After a couple of weeks of great economic sacrifice, it’s already proving hard for Americans to take. No one will sign up for a lifetime of it.
What will happen next with the coronavirus epidemic is unknown, but it seems certain to claim one very high-profile victim: the so-called Green New Deal.
The current crisis in the U.S. economy is, in miniature but concentrated form, precisely what the Left has in mind in response to climate change: shutting down large sectors of the domestic and global economies through official writ, social pressure, and indirect means, in response to a crisis with potentially devastating and wide-ranging consequences for human life and human flourishing.
What is under way right now in response to the epidemic is in substance much like the Green New Deal and lesser versions of the same climate-change agenda: massive new government spending, political control of critical industries, emergency protocols modeled on wartime practice, etc.

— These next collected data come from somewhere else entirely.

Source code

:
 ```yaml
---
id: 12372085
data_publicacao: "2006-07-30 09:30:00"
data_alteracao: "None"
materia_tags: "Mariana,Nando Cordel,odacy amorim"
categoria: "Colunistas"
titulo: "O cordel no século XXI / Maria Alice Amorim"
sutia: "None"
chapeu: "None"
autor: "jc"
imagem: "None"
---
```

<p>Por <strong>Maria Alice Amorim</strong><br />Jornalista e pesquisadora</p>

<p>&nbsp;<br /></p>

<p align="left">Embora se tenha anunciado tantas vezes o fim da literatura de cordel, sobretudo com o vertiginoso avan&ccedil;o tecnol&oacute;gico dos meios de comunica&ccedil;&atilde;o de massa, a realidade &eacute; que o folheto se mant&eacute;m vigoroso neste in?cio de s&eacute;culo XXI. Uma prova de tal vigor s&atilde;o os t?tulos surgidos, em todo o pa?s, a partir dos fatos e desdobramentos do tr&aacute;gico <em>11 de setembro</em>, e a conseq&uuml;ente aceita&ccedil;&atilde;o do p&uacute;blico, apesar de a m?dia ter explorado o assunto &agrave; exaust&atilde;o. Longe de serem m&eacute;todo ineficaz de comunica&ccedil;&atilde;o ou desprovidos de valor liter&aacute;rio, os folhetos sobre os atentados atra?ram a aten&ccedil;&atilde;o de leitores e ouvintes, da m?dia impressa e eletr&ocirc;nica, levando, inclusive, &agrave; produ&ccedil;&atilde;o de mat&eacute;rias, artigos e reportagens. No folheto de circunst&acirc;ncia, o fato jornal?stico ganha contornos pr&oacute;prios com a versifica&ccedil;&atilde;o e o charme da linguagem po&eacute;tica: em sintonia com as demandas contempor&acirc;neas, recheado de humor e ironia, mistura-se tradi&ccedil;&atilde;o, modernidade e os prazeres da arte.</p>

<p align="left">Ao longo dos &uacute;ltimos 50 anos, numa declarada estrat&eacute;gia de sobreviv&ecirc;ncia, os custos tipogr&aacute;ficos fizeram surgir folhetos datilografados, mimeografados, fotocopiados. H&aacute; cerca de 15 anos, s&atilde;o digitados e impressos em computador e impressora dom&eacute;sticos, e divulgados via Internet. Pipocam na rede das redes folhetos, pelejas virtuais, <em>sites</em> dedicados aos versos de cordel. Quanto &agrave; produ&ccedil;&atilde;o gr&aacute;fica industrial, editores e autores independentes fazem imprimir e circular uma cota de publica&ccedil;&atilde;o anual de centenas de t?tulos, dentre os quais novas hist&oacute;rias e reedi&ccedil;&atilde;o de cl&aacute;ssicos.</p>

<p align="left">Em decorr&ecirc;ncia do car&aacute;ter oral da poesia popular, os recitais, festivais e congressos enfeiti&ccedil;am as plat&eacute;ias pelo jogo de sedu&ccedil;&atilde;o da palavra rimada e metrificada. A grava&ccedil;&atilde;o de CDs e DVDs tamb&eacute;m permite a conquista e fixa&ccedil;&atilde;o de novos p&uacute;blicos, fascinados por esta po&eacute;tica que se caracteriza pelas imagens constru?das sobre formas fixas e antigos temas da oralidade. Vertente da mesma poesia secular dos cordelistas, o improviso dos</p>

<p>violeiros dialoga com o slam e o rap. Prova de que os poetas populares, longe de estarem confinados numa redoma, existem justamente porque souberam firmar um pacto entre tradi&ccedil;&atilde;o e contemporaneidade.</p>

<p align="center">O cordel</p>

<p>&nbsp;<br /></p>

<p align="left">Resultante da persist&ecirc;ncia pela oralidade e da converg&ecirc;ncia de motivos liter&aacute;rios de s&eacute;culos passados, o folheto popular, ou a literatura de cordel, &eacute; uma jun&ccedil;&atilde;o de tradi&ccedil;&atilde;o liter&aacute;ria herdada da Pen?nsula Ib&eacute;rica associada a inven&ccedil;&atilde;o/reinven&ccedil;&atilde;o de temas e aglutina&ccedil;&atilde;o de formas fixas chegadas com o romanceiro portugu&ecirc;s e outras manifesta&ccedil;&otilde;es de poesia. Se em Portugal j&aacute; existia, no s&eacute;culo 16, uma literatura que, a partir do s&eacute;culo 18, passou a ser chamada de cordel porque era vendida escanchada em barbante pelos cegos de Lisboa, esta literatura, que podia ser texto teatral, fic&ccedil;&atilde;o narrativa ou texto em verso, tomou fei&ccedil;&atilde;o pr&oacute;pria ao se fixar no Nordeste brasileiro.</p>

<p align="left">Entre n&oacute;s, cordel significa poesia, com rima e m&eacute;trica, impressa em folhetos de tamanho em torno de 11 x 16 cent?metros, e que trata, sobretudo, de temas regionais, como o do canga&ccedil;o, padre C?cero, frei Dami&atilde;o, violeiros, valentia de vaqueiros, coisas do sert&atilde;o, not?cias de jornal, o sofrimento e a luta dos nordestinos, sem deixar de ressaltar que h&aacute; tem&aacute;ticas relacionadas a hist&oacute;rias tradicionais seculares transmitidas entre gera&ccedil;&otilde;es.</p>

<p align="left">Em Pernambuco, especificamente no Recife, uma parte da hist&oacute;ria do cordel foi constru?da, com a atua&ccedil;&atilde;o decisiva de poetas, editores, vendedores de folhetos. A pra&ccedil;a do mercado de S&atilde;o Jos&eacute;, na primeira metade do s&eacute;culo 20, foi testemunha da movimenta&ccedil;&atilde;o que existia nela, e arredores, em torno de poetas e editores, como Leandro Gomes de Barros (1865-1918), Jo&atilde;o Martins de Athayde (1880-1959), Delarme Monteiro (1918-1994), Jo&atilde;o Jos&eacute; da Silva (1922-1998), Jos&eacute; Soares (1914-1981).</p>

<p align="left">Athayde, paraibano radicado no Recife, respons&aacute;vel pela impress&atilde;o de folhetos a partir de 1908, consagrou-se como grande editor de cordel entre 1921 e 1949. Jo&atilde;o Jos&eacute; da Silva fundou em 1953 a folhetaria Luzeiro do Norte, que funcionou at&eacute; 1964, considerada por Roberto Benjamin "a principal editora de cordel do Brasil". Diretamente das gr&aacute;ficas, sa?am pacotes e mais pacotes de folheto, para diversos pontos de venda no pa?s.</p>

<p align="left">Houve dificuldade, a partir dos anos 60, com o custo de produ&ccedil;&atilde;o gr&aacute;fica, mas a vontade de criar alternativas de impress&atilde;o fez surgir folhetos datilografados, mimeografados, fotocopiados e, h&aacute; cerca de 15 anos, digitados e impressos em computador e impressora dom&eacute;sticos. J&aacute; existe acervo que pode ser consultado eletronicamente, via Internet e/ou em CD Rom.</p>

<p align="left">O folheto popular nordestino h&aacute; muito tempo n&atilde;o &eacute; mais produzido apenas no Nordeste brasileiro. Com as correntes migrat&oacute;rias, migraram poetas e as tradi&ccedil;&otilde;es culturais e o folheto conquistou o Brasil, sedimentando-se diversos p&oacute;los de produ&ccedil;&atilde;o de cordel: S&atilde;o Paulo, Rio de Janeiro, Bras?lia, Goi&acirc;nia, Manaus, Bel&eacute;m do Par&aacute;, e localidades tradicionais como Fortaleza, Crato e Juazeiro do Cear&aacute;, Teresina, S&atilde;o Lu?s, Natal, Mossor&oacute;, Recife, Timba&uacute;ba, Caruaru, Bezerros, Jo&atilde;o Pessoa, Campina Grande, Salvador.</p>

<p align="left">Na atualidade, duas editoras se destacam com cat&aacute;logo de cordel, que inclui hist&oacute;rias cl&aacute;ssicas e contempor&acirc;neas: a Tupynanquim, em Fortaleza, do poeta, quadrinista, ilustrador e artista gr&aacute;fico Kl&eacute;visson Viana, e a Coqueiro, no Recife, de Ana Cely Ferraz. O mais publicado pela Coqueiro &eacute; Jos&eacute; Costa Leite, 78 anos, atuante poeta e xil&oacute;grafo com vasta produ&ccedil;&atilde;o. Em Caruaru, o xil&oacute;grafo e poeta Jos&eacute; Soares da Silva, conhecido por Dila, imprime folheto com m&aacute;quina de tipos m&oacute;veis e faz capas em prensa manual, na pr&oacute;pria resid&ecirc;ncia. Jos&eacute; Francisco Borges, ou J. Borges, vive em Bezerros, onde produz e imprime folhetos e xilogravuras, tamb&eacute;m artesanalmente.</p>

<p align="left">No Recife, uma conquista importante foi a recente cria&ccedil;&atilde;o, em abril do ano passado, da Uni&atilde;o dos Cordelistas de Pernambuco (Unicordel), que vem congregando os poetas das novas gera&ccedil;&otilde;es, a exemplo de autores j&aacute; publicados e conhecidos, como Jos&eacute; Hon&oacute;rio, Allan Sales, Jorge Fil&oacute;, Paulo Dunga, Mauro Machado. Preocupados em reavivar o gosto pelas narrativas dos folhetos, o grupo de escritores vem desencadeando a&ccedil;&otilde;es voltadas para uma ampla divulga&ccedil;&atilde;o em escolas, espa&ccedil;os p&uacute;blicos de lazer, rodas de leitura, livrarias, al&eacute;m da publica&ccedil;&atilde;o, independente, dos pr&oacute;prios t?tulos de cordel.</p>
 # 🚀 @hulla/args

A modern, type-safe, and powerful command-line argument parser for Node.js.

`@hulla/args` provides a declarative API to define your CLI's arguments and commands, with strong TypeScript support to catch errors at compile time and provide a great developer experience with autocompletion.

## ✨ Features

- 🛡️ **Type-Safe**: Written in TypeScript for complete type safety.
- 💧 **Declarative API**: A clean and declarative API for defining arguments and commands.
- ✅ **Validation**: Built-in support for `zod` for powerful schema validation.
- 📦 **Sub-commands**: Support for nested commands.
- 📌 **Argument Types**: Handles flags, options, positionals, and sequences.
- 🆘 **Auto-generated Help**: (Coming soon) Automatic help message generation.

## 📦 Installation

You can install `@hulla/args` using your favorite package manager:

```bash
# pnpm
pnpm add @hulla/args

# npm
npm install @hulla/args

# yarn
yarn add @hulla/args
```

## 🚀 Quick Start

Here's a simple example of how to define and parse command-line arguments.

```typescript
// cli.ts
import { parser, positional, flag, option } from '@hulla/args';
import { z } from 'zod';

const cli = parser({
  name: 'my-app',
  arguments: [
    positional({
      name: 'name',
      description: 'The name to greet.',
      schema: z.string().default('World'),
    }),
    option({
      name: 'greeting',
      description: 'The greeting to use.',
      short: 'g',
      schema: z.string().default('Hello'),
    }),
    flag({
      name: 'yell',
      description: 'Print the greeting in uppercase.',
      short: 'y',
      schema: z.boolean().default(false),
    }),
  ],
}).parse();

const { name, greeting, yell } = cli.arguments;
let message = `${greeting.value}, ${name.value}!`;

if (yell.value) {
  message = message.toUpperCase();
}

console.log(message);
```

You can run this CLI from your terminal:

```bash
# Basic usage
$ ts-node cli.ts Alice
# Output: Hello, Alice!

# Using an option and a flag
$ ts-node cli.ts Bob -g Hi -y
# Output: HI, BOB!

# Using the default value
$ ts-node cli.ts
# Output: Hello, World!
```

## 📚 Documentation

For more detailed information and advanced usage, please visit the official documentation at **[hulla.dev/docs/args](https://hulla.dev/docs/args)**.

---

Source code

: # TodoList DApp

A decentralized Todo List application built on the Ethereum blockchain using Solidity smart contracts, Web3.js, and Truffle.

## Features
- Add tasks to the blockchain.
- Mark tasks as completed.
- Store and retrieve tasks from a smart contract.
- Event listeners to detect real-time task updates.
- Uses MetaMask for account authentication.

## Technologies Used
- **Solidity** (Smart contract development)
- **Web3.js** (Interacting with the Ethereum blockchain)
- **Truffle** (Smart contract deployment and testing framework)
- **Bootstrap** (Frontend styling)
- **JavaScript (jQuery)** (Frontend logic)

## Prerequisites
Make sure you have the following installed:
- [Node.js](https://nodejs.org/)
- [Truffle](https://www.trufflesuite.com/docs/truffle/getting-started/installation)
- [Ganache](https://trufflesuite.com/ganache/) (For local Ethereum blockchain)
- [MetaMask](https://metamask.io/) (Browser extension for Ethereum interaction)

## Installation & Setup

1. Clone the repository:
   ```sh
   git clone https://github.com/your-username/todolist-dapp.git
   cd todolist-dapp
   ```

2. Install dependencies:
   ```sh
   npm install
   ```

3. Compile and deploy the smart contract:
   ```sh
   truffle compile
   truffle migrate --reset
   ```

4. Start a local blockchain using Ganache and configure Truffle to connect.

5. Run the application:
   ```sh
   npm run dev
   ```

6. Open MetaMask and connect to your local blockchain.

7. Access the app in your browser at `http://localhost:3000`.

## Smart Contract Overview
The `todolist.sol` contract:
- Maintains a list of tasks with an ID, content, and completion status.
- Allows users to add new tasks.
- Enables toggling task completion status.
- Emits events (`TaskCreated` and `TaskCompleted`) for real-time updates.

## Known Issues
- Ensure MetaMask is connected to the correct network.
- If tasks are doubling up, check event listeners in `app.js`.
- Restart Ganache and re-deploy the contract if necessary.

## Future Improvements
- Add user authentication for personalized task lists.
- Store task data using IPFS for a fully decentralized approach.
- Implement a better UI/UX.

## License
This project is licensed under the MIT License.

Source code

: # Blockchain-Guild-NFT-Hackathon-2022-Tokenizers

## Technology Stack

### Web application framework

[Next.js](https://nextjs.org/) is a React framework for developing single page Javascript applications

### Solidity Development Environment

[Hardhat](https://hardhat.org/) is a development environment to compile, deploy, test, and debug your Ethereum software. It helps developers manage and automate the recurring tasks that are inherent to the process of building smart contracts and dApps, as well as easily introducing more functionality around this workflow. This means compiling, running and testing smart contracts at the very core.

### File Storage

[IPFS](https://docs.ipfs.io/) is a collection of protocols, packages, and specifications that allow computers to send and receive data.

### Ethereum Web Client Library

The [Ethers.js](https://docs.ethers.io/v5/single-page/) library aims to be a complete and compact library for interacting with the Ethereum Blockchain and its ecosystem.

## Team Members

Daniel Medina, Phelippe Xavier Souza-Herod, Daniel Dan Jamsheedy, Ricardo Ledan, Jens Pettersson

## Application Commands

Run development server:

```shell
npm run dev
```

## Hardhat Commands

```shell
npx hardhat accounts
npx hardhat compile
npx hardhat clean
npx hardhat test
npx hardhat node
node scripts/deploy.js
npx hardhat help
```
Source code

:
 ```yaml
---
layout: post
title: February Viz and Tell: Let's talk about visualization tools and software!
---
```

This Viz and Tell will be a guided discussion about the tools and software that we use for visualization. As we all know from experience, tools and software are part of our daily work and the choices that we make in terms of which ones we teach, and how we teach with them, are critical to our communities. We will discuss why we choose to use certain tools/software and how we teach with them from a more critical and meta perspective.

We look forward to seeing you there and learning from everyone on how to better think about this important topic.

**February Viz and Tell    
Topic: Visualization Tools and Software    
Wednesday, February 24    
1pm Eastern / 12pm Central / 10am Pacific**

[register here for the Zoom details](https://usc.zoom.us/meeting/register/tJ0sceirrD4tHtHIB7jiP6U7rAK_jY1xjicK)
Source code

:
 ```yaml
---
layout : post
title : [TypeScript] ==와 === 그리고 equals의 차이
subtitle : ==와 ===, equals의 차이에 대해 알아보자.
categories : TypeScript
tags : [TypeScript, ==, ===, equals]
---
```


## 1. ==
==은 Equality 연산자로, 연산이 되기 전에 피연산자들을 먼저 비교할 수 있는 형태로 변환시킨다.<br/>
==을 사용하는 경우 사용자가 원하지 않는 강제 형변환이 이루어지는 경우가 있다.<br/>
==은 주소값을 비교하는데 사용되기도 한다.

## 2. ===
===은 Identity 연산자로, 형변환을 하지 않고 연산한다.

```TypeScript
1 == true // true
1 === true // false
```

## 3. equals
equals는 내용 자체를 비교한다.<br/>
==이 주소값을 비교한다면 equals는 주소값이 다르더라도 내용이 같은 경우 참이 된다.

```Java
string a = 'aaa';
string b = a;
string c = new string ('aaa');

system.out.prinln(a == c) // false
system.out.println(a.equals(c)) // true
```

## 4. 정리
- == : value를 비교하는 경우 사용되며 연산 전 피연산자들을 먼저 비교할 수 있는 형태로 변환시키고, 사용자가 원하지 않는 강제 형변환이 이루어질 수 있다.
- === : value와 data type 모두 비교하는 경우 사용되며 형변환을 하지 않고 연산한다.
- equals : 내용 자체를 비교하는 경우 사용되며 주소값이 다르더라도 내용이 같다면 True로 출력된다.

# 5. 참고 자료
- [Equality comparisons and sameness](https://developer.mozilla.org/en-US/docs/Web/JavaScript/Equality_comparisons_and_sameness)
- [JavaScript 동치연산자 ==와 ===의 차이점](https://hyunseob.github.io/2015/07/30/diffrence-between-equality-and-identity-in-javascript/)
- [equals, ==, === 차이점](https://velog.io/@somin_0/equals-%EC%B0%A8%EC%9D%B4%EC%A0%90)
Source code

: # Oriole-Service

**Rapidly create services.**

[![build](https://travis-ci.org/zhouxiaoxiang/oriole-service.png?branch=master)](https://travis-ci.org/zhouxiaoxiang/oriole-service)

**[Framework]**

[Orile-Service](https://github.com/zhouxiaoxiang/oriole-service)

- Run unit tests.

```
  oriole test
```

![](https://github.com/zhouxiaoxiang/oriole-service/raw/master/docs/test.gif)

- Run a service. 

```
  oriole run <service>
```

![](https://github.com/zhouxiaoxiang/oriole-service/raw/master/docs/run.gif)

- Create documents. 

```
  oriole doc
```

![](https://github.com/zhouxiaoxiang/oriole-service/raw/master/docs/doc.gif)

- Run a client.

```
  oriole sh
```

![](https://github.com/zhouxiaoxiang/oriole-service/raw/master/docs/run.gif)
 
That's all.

But the characters of the two crises are basically different.
Set aside, for the moment, any reservations you might have about the coronavirus-emergency regime, and set aside your views on climate change, too, whatever they may be. Instead, ask yourself this: If Americans are this resistant to paying a large economic price to enable measures meant to prevent a public-health catastrophe in the here and now — one that threatens the lives of people they know and love — then how much less likely are they to bear not weeks or months but decades of disruption and economic dislocation and a permanently diminished standard of living in order to prevent possibly severe consequences to people in Bangladesh or Indonesia 80 or 100 years from now?
For years, we’ve been hearing, “This is climate change” and “That is climate change,” every time there’s a flood or a storm. If that’s the fact, then climate change is, relatively speaking, manageable. There is no way Americans—or people around the world—are going to agree to endure anything like the current economic downturn in order to prevent problems of that nature.
“Oh, but we’ll find them jobs in the new green economy!” comes the response. “It’ll be a net positive!” As though petroleum engineers were lumps of labor that could be reshaped at will by a committee of lawyers in Washington, if only we gave them the power. Nobody is buying that. Not many people are that stupid.
Those spring-break clowns down in Florida and the “coronavirus party” doofuses in Kentucky are We the People, too, and if they are not willing to spend a couple of weeks watching Netflix to save grandma’s life — or their own lives — then do you really think they’re going to take an economic bullet over the prospect of losing 3 percent of world economic output a century from now to global-warming-mitigation costs?
What we are seeing right now is what it looks like when Washington tries to steer the economy. There are times when that is necessary, and this is one of those times. But emergencies do not last forever, and emergency measures should be, by nature, temporary. The attraction of the climate-change crusade is that it creates a permanent state of emergency. The Left wants very much to convince Americans that climate change presents an emergency of the same kind requiring the same “moral equivalent of war” worldwide mobilization.
A couple of months of this is going to be very hard to take. Nobody is signing up for a lifetime of it.